Collected data
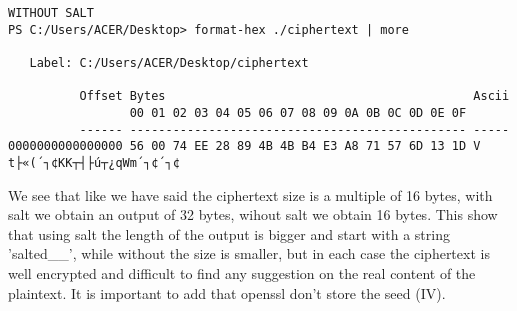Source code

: \documentclass{article}
\begin{document}
\begin{lstlisting}[basicstyle=\tiny]
WITHOUT SALT
PS C:/Users/ACER/Desktop> format-hex ./ciphertext | more

   Label: C:/Users/ACER/Desktop/ciphertext

          Offset Bytes                                           Ascii
                 00 01 02 03 04 05 06 07 08 09 0A 0B 0C 0D 0E 0F
          ------ ----------------------------------------------- -----
0000000000000000 56 00 74 EE 28 89 4B 4B B4 E3 A8 71 57 6D 13 1D V t├«(´┐¢KK┬┤├ú┬¿qWm´┐¢´┐¢
\end{lstlisting}
We see that like we have said the ciphertext size is a multiple of 16 bytes, with salt we obtain an output of 32 bytes, wihout salt we obtain 16 bytes. This show that using salt the length of the output is bigger and start with a string 'salted\_\_', while without the size is smaller, but in each case the ciphertext is well encrypted and difficult to find any suggestion on the real content of the plaintext. It is important to add that openssl don't store the seed (IV).
\end{document}
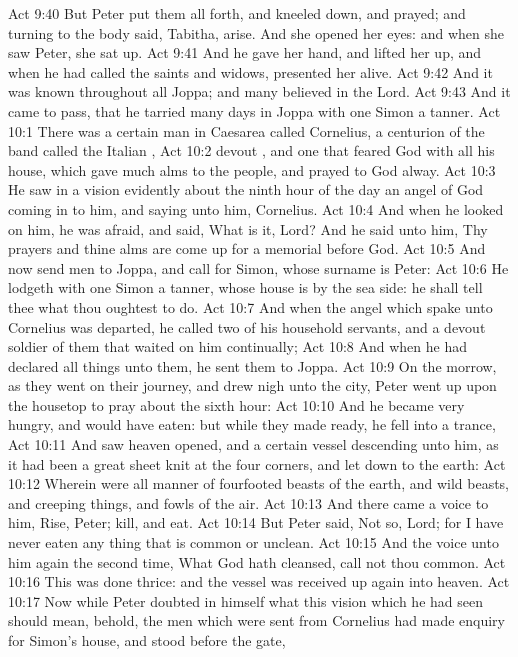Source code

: \vs Act 9:40 But Peter put them all forth, and kneeled down, and prayed; and turning  to the body said, Tabitha, arise. And she opened her eyes: and when she saw Peter, she sat up.
\vs Act 9:41 And he gave her  hand, and lifted her up, and when he had called the saints and widows, presented her alive.
\vs Act 9:42 And it was known throughout all Joppa; and many believed in the Lord.
\vs Act 9:43 And it came to pass, that he tarried many days in Joppa with one Simon a tanner.
\vs Act 10:1 There was a certain man in Caesarea called Cornelius, a centurion of the band called the Italian ,
\vs Act 10:2  devout , and one that feared God with all his house, which gave much alms to the people, and prayed to God alway.
\vs Act 10:3 He saw in a vision evidently about the ninth hour of the day an angel of God coming in to him, and saying unto him, Cornelius.
\vs Act 10:4 And when he looked on him, he was afraid, and said, What is it, Lord? And he said unto him, Thy prayers and thine alms are come up for a memorial before God.
\vs Act 10:5 And now send men to Joppa, and call for  Simon, whose surname is Peter:
\vs Act 10:6 He lodgeth with one Simon a tanner, whose house is by the sea side: he shall tell thee what thou oughtest to do.
\vs Act 10:7 And when the angel which spake unto Cornelius was departed, he called two of his household servants, and a devout soldier of them that waited on him continually;
\vs Act 10:8 And when he had declared all  things unto them, he sent them to Joppa.
\vs Act 10:9 On the morrow, as they went on their journey, and drew nigh unto the city, Peter went up upon the housetop to pray about the sixth hour:
\vs Act 10:10 And he became very hungry, and would have eaten: but while they made ready, he fell into a trance,
\vs Act 10:11 And saw heaven opened, and a certain vessel descending unto him, as it had been a great sheet knit at the four corners, and let down to the earth:
\vs Act 10:12 Wherein were all manner of fourfooted beasts of the earth, and wild beasts, and creeping things, and fowls of the air.
\vs Act 10:13 And there came a voice to him, Rise, Peter; kill, and eat.
\vs Act 10:14 But Peter said, Not so, Lord; for I have never eaten any thing that is common or unclean.
\vs Act 10:15 And the voice  unto him again the second time, What God hath cleansed,  call not thou common.
\vs Act 10:16 This was done thrice: and the vessel was received up again into heaven.
\vs Act 10:17 Now while Peter doubted in himself what this vision which he had seen should mean, behold, the men which were sent from Cornelius had made enquiry for Simon's house, and stood before the gate,
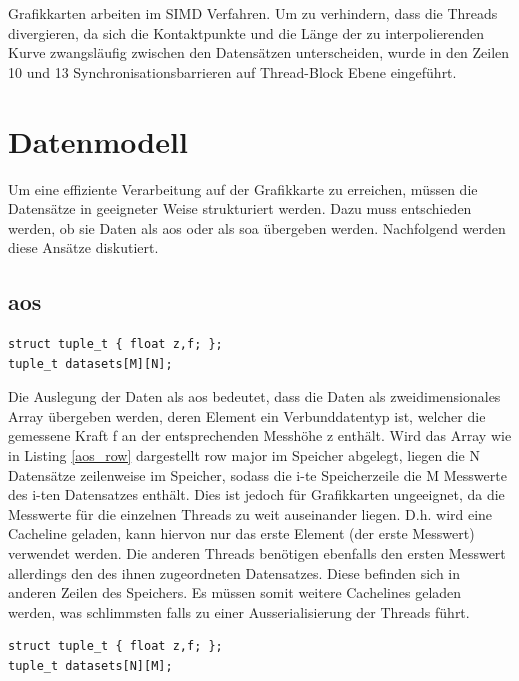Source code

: Grafikkarten arbeiten im SIMD Verfahren. Um zu verhindern, dass die Threads divergieren, da sich die Kontaktpunkte und die Länge der zu interpolierenden Kurve zwangsläufig zwischen den Datensätzen unterscheiden, wurde in den Zeilen 10 und 13 Synchronisationsbarrieren auf Thread-Block Ebene eingeführt.

\section{Datenmodell}
Um eine effiziente Verarbeitung auf der Grafikkarte zu erreichen, müssen die Datensätze in geeigneter Weise strukturiert werden.
Dazu muss entschieden werden, ob sie Daten als \gls{aos} oder als \gls{soa} übergeben werden. Nachfolgend werden diese Ansätze diskutiert.

\subsection{\acrlong{aos}}
\begin{lstlisting}[label=aos_row,caption=Datenlayout \gls{aos} row major]
struct tuple_t { float z,f; };
tuple_t datasets[M][N];
\end{lstlisting}


Die Auslegung der Daten als \gls{aos} bedeutet, dass die Daten als zweidimensionales Array übergeben werden, deren Element ein Verbunddatentyp ist, welcher die gemessene Kraft f an der entsprechenden Messhöhe z enthält. Wird das Array wie in Listing \ref{aos_row} dargestellt row major im Speicher abgelegt, liegen die N Datensätze zeilenweise im Speicher, sodass die i-te Speicherzeile die M Messwerte des i-ten Datensatzes enthält.
Dies ist jedoch für Grafikkarten ungeeignet, da die Messwerte für die einzelnen Threads zu weit auseinander liegen. D.h. wird eine Cacheline geladen, kann hiervon nur das erste Element (der erste Messwert) verwendet werden. Die anderen Threads benötigen ebenfalls den ersten Messwert allerdings den des ihnen zugeordneten Datensatzes. Diese befinden sich in anderen Zeilen des Speichers.
Es müssen somit weitere Cachelines geladen werden, was schlimmsten falls zu einer Ausserialisierung der Threads führt.


\begin{lstlisting}[label=aos_col,caption=Datenlayout \gls{aos} column major]
struct tuple_t { float z,f; };
tuple_t datasets[N][M];
\end{lstlisting}

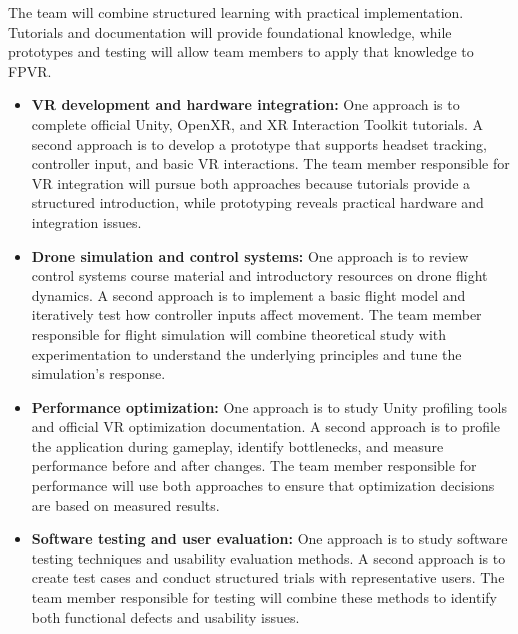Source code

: \documentclass{article}
\begin{document}
\begin{enumerate}
    The team will combine structured learning with practical
    implementation. Tutorials and documentation will provide
    foundational knowledge, while prototypes and testing will
    allow team members to apply that knowledge to FPVR.

    \begin{itemize}
        \item \textbf{VR development and hardware integration:}
        One approach is to complete official Unity, OpenXR, and
        XR Interaction Toolkit tutorials. A second approach is
        to develop a prototype that supports headset tracking,
        controller input, and basic VR interactions. The team
        member responsible for VR integration will pursue both
        approaches because tutorials provide a structured
        introduction, while prototyping reveals practical
        hardware and integration issues.

        \item \textbf{Drone simulation and control systems:}
        One approach is to review control systems course material
        and introductory resources on drone flight dynamics.
        A second approach is to implement a basic flight model
        and iteratively test how controller inputs affect movement.
        The team member responsible for flight simulation will
        combine theoretical study with experimentation to
        understand the underlying principles and tune the
        simulation's response.

        \item \textbf{Performance optimization:}
        One approach is to study Unity profiling tools and
        official VR optimization documentation. A second
        approach is to profile the application during gameplay,
        identify bottlenecks, and measure performance before
        and after changes. The team member responsible for
        performance will use both approaches to ensure that
        optimization decisions are based on measured results.

        \item \textbf{Software testing and user evaluation:}
        One approach is to study software testing techniques
        and usability evaluation methods. A second approach
        is to create test cases and conduct structured trials
        with representative users. The team member responsible
        for testing will combine these methods to identify
        both functional defects and usability issues.


\end{itemize}
\end{enumerate}
\end{document}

• _REQUIRED WORK_:
Every record must be transcribed faithfully, with no picture carried over.

• _REPLY_:
Source code

: \documentclass{article}
\begin{document}
\begin{lstlisting}[basicstyle=\tiny]
WITHOUT SALT
PS C:/Users/ACER/Desktop> format-hex ./ciphertext | more

   Label: C:/Users/ACER/Desktop/ciphertext

          Offset Bytes                                           Ascii
                 00 01 02 03 04 05 06 07 08 09 0A 0B 0C 0D 0E 0F
          ------ ----------------------------------------------- -----
0000000000000000 56 00 74 EE 28 89 4B 4B B4 E3 A8 71 57 6D 13 1D V t├«(´┐¢KK┬┤├ú┬¿qWm´┐¢´┐¢
\end{lstlisting}
We see that like we have said the ciphertext size is a multiple of 16 bytes, with salt we obtain an output of 32 bytes, wihout salt we obtain 16 bytes. This show that using salt the length of the output is bigger and start with a string 'salted\_\_', while without the size is smaller, but in each case the ciphertext is well encrypted and difficult to find any suggestion on the real content of the plaintext. It is important to add that openssl don't store the seed (IV).
\end{document}
Source code

: \vs Act 9:40 But Peter put them all forth, and kneeled down, and prayed; and turning  to the body said, Tabitha, arise. And she opened her eyes: and when she saw Peter, she sat up.
\vs Act 9:41 And he gave her  hand, and lifted her up, and when he had called the saints and widows, presented her alive.
\vs Act 9:42 And it was known throughout all Joppa; and many believed in the Lord.
\vs Act 9:43 And it came to pass, that he tarried many days in Joppa with one Simon a tanner.
\vs Act 10:1 There was a certain man in Caesarea called Cornelius, a centurion of the band called the Italian ,
\vs Act 10:2  devout , and one that feared God with all his house, which gave much alms to the people, and prayed to God alway.
\vs Act 10:3 He saw in a vision evidently about the ninth hour of the day an angel of God coming in to him, and saying unto him, Cornelius.
\vs Act 10:4 And when he looked on him, he was afraid, and said, What is it, Lord? And he said unto him, Thy prayers and thine alms are come up for a memorial before God.
\vs Act 10:5 And now send men to Joppa, and call for  Simon, whose surname is Peter:
\vs Act 10:6 He lodgeth with one Simon a tanner, whose house is by the sea side: he shall tell thee what thou oughtest to do.
\vs Act 10:7 And when the angel which spake unto Cornelius was departed, he called two of his household servants, and a devout soldier of them that waited on him continually;
\vs Act 10:8 And when he had declared all  things unto them, he sent them to Joppa.
\vs Act 10:9 On the morrow, as they went on their journey, and drew nigh unto the city, Peter went up upon the housetop to pray about the sixth hour:
\vs Act 10:10 And he became very hungry, and would have eaten: but while they made ready, he fell into a trance,
\vs Act 10:11 And saw heaven opened, and a certain vessel descending unto him, as it had been a great sheet knit at the four corners, and let down to the earth:
\vs Act 10:12 Wherein were all manner of fourfooted beasts of the earth, and wild beasts, and creeping things, and fowls of the air.
\vs Act 10:13 And there came a voice to him, Rise, Peter; kill, and eat.
\vs Act 10:14 But Peter said, Not so, Lord; for I have never eaten any thing that is common or unclean.
\vs Act 10:15 And the voice  unto him again the second time, What God hath cleansed,  call not thou common.
\vs Act 10:16 This was done thrice: and the vessel was received up again into heaven.
\vs Act 10:17 Now while Peter doubted in himself what this vision which he had seen should mean, behold, the men which were sent from Cornelius had made enquiry for Simon's house, and stood before the gate,
Source code

: Grafikkarten arbeiten im SIMD Verfahren. Um zu verhindern, dass die Threads divergieren, da sich die Kontaktpunkte und die Länge der zu interpolierenden Kurve zwangsläufig zwischen den Datensätzen unterscheiden, wurde in den Zeilen 10 und 13 Synchronisationsbarrieren auf Thread-Block Ebene eingeführt.

\section{Datenmodell}
Um eine effiziente Verarbeitung auf der Grafikkarte zu erreichen, müssen die Datensätze in geeigneter Weise strukturiert werden.
Dazu muss entschieden werden, ob sie Daten als \gls{aos} oder als \gls{soa} übergeben werden. Nachfolgend werden diese Ansätze diskutiert.

\subsection{\acrlong{aos}}
\begin{lstlisting}[label=aos_row,caption=Datenlayout \gls{aos} row major]
struct tuple_t { float z,f; };
tuple_t datasets[M][N];
\end{lstlisting}


Die Auslegung der Daten als \gls{aos} bedeutet, dass die Daten als zweidimensionales Array übergeben werden, deren Element ein Verbunddatentyp ist, welcher die gemessene Kraft f an der entsprechenden Messhöhe z enthält. Wird das Array wie in Listing \ref{aos_row} dargestellt row major im Speicher abgelegt, liegen die N Datensätze zeilenweise im Speicher, sodass die i-te Speicherzeile die M Messwerte des i-ten Datensatzes enthält.
Dies ist jedoch für Grafikkarten ungeeignet, da die Messwerte für die einzelnen Threads zu weit auseinander liegen. D.h. wird eine Cacheline geladen, kann hiervon nur das erste Element (der erste Messwert) verwendet werden. Die anderen Threads benötigen ebenfalls den ersten Messwert allerdings den des ihnen zugeordneten Datensatzes. Diese befinden sich in anderen Zeilen des Speichers.
Es müssen somit weitere Cachelines geladen werden, was schlimmsten falls zu einer Ausserialisierung der Threads führt.


\begin{lstlisting}[label=aos_col,caption=Datenlayout \gls{aos} column major]
struct tuple_t { float z,f; };
tuple_t datasets[N][M];
\end{lstlisting}

Source code

: \documentclass{article}
\begin{document}
\begin{enumerate}
    The team will combine structured learning with practical
    implementation. Tutorials and documentation will provide
    foundational knowledge, while prototypes and testing will
    allow team members to apply that knowledge to FPVR.

    \begin{itemize}
        \item \textbf{VR development and hardware integration:}
        One approach is to complete official Unity, OpenXR, and
        XR Interaction Toolkit tutorials. A second approach is
        to develop a prototype that supports headset tracking,
        controller input, and basic VR interactions. The team
        member responsible for VR integration will pursue both
        approaches because tutorials provide a structured
        introduction, while prototyping reveals practical
        hardware and integration issues.

        \item \textbf{Drone simulation and control systems:}
        One approach is to review control systems course material
        and introductory resources on drone flight dynamics.
        A second approach is to implement a basic flight model
        and iteratively test how controller inputs affect movement.
        The team member responsible for flight simulation will
        combine theoretical study with experimentation to
        understand the underlying principles and tune the
        simulation's response.

        \item \textbf{Performance optimization:}
        One approach is to study Unity profiling tools and
        official VR optimization documentation. A second
        approach is to profile the application during gameplay,
        identify bottlenecks, and measure performance before
        and after changes. The team member responsible for
        performance will use both approaches to ensure that
        optimization decisions are based on measured results.

        \item \textbf{Software testing and user evaluation:}
        One approach is to study software testing techniques
        and usability evaluation methods. A second approach
        is to create test cases and conduct structured trials
        with representative users. The team member responsible
        for testing will combine these methods to identify
        both functional defects and usability issues.


\end{itemize}
\end{enumerate}
\end{document}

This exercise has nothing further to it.